A Tijuca fatura com visitas guiadas ao barracão; aluguel do espaço para eventos; e shows da comissão de frente de 2010, que tem agenda cheia até junho. Este ano, arrumou um novo jeito de ganhar dinheiro: está confeccionando as fantasias e alegorias da escola brasiliense Acadêmicos da Asa Norte.
— A ornamentação das alegorias vai ser levada para ser colocada sobre a estrutura dos carros — diz Horta, que estima o carnaval deste ano em R$ 7 milhões.
Referência de modernidade na Sapucaí, o carnavalesco Paulo Barros nunca fez enredo patrocinado. Não diz que dessa água não beberá, mas a possibilidade o deixa inseguro:
— Eu até poderia fazer um desfile patrocinado se caísse no meu colo. Mas entraria nisso com desconfiança. Não escolho meus enredos pela história, e sim pelas imagens que eles podem me dar.
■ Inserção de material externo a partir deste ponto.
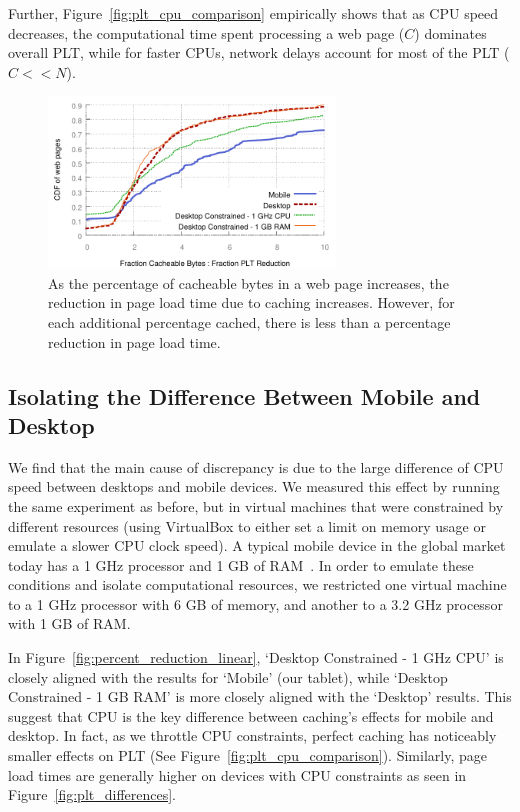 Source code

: Further, Figure~\ref{fig:plt_cpu_comparison} empirically shows that as CPU speed decreases, the computational time spent processing a web page ($C$) dominates overall PLT, while for faster CPUs, network delays account for most of the PLT ($ C << N $).

\begin{figure}[t]
    \includegraphics[width=3in]{../graphs/ratio_bytes_to_reduction/ratio_linear_comparison.pdf}
    \caption[]{\label{fig:ratio_linear_comparison}As the percentage of cacheable bytes in a web page increases, the reduction in page load time due to caching increases. However, for each additional percentage cached, there is less than a percentage reduction in page load time.}
\end{figure}
\subsection{Isolating the Difference Between Mobile and Desktop}

We find that the main cause of discrepancy is due to the large difference of CPU speed between desktops and mobile devices. 
We measured this effect by running the same experiment as before, but in virtual machines that were constrained by different resources (using VirtualBox to either set a limit on memory usage or emulate a slower CPU clock speed).
A typical mobile device in the global market today has a 1 GHz processor and 1 GB of RAM~\cite{mobile-stats}. In order to emulate these conditions and isolate computational resources, we restricted one virtual machine to a 1 GHz processor with 6 GB of memory, and another to a 3.2 GHz processor with 1 GB of RAM.

In Figure~\ref{fig:percent_reduction_linear}, `Desktop Constrained - 1 GHz CPU' is closely aligned with the results for `Mobile' (our tablet), while `Desktop Constrained - 1 GB RAM' is more closely aligned with the `Desktop' results.
This suggest that CPU is the key difference between caching's effects for mobile and desktop.
In fact, as we throttle CPU constraints, perfect caching has noticeably smaller effects on PLT (See Figure~\ref{fig:plt_cpu_comparison}). Similarly, page load times are generally higher on devices with CPU constraints as seen in Figure~\ref{fig:plt_differences}.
Mas por que querem distância dos enredos patrocinados justamente a Tijuca, que se orgulha da gestão empresarial; e Paulo Barros, hoje o carnavalesco de vanguarda? Marketing não é moderno? A professora da UFRJ e pesquisadora Maria Laura Cavalcanti — autora do livro “Carnaval carioca, dos bastidores ao desfile” — vê sentido no comportamento da escola, que foi campeã em 1936, caiu no ostracismo e renasceu no fim do século passado, voltando a disputar títulos a partir de 2004:
— Isso parece estar ligado ao fato de a Unidos da Tijuca viver uma fase de afirmação de um estilo próprio. Faz parte da graça da competição a escola marcar o estilo, mas agremiações e carnavalescos com perfil definido há mais tempo já tiveram a experiência de enredos patrocinados e não se descaracterizaram — diz.
Pesquisadora: patrocínio não prejudica o desfile A pesquisadora não acredita que o patrocínio prejudique o desfile. Grande obras de arte, diz, foram feitas sob encomenda. Para Maria Laura, o que faz um enredo bom é a maneira como é ilustrado, na letra do samba e nas fantasias e alegorias, e não o tema em si:
— Ano passado a Beija-Flor homenageou Brasília, e o público não deixou de reconhecê-la. Sua opulência característica estava ali. As escolas conseguem fazer milagres com enredos que, a princípio, não têm a menor poesia.
Bem que Eneida nunca acreditou nessa história de que o carnaval estava acabando.